**Work to be completed:**
Using the listing below, set down exactly the lines starting at the line that contains "2831 & 0.000000 & 2831 & 0.019319 \\" and ending at the line that contains "2841 & 0.000000 & 2841 & 0.143350 \\", both included, and no others.
[Opening Data supplied section]
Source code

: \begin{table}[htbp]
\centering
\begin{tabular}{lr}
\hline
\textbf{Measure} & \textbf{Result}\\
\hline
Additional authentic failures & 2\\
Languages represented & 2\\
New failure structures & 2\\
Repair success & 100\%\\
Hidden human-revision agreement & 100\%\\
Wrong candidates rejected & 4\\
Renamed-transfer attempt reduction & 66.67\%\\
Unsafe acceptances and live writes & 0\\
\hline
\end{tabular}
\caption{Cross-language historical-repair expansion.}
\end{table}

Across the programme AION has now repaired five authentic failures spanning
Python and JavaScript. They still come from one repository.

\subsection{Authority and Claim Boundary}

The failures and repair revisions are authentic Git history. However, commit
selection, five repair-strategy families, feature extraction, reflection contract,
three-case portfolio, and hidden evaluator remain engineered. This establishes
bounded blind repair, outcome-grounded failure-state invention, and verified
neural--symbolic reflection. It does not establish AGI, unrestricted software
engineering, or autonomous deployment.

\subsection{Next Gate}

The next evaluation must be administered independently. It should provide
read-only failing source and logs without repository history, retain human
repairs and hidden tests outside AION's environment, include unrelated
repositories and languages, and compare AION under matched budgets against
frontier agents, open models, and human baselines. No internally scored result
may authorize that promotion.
[Closing Data supplied section]
[Opening Data supplied section]
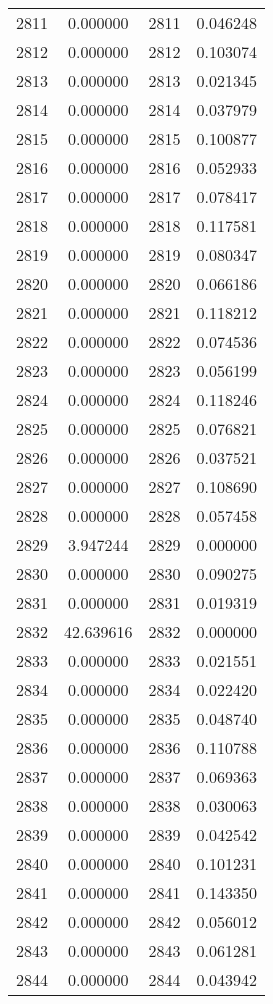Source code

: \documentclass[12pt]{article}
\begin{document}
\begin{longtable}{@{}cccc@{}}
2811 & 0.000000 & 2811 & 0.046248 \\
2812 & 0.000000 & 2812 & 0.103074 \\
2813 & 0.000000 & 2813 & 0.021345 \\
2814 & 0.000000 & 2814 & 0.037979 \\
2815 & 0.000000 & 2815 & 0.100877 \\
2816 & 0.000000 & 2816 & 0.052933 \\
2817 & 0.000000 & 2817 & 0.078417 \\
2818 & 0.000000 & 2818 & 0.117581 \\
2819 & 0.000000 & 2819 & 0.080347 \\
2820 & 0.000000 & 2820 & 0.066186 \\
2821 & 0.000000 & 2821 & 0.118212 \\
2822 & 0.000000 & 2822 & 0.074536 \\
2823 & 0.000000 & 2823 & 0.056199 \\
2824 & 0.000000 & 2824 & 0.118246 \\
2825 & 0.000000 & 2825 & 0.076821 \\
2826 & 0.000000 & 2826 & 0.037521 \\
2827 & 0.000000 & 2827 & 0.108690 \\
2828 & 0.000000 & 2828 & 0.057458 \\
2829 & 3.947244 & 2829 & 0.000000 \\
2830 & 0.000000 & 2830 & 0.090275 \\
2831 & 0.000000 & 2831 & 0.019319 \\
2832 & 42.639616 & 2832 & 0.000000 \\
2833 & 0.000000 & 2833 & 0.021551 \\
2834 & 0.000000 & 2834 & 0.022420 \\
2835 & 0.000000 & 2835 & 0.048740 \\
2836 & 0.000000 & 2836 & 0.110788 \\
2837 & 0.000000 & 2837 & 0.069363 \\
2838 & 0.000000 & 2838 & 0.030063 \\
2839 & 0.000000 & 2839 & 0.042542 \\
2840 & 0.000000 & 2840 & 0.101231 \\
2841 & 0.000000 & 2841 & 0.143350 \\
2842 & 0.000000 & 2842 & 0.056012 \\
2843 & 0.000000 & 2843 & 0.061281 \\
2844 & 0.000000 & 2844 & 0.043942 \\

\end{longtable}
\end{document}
[Closing Data supplied section]
**Response box:**
2831 & 0.000000 & 2831 & 0.019319 \\
2832 & 42.639616 & 2832 & 0.000000 \\
2833 & 0.000000 & 2833 & 0.021551 \\
2834 & 0.000000 & 2834 & 0.022420 \\
2835 & 0.000000 & 2835 & 0.048740 \\
2836 & 0.000000 & 2836 & 0.110788 \\
2837 & 0.000000 & 2837 & 0.069363 \\
2838 & 0.000000 & 2838 & 0.030063 \\
2839 & 0.000000 & 2839 & 0.042542 \\
2840 & 0.000000 & 2840 & 0.101231 \\
2841 & 0.000000 & 2841 & 0.143350 \\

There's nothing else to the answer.